*** Opening of Records ***
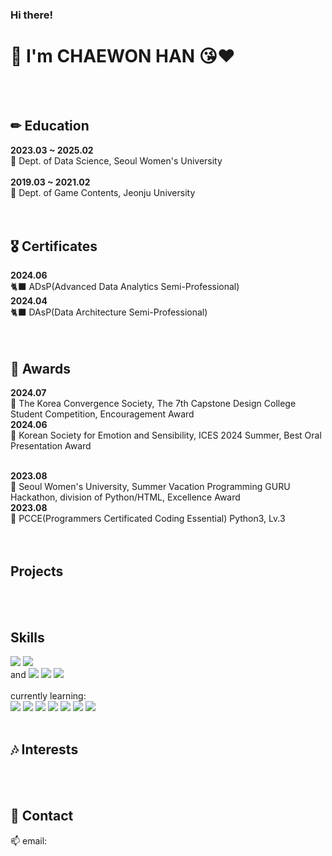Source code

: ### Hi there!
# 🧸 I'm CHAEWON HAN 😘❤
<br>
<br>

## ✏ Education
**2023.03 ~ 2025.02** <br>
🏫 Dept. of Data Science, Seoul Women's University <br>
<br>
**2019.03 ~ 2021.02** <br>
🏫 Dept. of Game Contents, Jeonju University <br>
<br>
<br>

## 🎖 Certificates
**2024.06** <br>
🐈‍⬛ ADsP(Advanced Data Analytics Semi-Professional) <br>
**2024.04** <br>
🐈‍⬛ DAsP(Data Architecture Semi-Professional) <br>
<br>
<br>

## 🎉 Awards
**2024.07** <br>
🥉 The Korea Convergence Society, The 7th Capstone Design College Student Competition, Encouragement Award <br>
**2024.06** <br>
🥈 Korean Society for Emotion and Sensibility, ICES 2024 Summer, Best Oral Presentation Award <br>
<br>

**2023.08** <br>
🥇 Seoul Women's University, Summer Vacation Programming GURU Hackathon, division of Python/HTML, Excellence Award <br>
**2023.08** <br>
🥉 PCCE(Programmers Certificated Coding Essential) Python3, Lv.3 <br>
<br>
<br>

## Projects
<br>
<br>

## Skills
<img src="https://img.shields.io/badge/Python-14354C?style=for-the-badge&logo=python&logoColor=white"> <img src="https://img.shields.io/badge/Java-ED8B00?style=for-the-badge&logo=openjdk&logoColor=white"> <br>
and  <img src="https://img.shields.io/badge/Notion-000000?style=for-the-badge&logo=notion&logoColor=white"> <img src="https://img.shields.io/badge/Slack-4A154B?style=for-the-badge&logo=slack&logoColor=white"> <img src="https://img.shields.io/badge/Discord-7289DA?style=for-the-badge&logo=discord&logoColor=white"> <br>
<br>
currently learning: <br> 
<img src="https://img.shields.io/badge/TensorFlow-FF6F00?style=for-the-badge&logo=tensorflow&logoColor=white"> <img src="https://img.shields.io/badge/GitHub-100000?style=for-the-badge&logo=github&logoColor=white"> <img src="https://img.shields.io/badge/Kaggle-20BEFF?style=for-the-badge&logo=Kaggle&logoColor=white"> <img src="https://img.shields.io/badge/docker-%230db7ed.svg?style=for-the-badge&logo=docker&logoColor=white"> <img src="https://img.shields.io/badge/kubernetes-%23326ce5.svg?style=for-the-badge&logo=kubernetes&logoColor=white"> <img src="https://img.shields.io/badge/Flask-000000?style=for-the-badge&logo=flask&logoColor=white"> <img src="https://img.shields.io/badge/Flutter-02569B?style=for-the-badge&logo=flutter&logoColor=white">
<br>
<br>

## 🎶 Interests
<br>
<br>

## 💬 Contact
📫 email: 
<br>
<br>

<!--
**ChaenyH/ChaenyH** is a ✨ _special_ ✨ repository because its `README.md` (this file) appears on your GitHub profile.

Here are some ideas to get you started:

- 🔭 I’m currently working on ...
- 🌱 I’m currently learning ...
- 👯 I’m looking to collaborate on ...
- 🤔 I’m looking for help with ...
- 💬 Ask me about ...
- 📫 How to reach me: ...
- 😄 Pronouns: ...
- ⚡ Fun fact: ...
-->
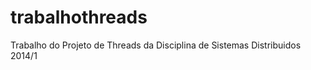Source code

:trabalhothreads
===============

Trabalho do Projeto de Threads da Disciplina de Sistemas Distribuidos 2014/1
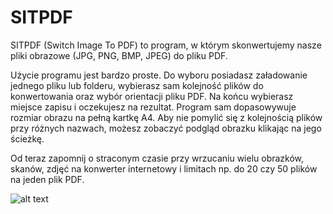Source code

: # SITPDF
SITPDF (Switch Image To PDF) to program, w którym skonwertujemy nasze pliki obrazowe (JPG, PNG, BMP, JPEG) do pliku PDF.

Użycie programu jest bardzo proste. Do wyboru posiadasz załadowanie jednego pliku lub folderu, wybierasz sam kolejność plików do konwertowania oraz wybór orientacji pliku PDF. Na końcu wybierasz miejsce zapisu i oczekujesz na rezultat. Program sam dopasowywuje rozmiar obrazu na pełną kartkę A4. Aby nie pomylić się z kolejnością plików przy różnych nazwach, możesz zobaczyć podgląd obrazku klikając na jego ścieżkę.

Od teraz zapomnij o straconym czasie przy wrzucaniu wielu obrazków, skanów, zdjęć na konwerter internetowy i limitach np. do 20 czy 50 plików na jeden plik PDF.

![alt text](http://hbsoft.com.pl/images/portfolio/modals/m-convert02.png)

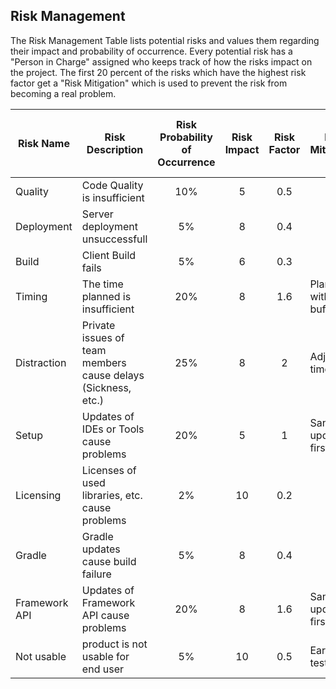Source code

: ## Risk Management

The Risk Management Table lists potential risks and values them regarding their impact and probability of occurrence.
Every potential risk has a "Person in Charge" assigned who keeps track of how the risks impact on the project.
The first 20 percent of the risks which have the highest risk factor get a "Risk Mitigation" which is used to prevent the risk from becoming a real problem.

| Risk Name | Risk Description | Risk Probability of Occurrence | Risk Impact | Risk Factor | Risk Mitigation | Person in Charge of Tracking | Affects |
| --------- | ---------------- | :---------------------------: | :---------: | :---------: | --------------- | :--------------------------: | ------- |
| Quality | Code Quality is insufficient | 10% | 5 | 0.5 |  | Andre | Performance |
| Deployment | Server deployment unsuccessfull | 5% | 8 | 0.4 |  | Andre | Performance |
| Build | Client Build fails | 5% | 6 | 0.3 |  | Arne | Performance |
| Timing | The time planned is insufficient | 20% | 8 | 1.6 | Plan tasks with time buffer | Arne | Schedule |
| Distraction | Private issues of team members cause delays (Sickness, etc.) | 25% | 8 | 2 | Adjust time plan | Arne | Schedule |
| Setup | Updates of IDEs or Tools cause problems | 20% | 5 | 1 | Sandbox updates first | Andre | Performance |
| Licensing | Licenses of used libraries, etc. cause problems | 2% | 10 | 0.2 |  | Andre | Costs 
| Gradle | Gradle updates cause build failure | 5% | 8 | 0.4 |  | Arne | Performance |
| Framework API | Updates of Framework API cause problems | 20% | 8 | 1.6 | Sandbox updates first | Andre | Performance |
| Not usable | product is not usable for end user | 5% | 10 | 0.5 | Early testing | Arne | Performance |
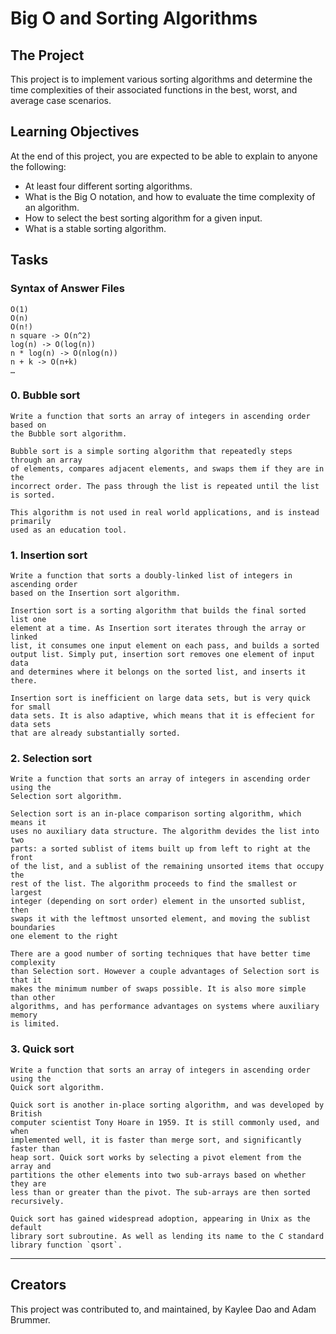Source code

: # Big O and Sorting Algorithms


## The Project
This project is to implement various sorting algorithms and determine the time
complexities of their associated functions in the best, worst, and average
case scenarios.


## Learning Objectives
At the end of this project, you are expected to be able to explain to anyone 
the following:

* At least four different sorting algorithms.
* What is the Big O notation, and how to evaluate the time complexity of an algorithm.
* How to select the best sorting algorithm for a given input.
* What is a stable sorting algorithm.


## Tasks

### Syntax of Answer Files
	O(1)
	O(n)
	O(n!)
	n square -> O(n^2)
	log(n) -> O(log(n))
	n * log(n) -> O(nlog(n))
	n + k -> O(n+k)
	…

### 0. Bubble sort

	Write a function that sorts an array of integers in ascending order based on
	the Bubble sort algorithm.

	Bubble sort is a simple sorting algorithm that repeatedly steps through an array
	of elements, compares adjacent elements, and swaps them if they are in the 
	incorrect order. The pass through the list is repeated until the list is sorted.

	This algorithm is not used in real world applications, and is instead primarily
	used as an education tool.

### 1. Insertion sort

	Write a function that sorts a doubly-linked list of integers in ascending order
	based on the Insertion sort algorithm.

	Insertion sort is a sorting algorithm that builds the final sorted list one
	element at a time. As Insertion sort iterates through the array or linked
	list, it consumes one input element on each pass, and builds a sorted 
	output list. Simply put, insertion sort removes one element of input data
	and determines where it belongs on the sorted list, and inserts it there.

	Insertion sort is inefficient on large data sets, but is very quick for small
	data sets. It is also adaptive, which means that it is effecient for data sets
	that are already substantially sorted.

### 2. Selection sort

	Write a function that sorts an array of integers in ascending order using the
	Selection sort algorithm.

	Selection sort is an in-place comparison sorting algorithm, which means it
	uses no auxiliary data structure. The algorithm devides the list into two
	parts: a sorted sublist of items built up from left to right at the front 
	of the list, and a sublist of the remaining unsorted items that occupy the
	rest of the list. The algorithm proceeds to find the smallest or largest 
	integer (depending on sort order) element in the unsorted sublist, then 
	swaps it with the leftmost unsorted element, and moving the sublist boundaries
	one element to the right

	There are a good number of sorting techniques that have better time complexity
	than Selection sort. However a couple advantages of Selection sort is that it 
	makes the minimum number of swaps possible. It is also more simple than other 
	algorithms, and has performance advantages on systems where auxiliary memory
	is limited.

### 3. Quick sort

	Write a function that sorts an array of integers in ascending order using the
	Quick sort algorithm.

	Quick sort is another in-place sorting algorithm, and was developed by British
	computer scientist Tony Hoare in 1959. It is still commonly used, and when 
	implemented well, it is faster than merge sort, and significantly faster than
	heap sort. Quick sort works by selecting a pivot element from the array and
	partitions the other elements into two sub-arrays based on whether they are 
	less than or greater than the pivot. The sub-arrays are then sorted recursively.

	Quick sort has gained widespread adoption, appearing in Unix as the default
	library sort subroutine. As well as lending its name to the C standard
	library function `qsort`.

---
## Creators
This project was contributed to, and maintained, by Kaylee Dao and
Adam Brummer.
*** Close of Records ***
- Task to complete
Among the lines of the listing above, which ones contain the word "with"? Show them.

- Expected output
- 🤔 I’m looking for help with ...
| Timing | The time planned is insufficient | 20% | 8 | 1.6 | Plan tasks with time buffer | Arne | Schedule |
	swaps it with the leftmost unsorted element, and moving the sublist boundaries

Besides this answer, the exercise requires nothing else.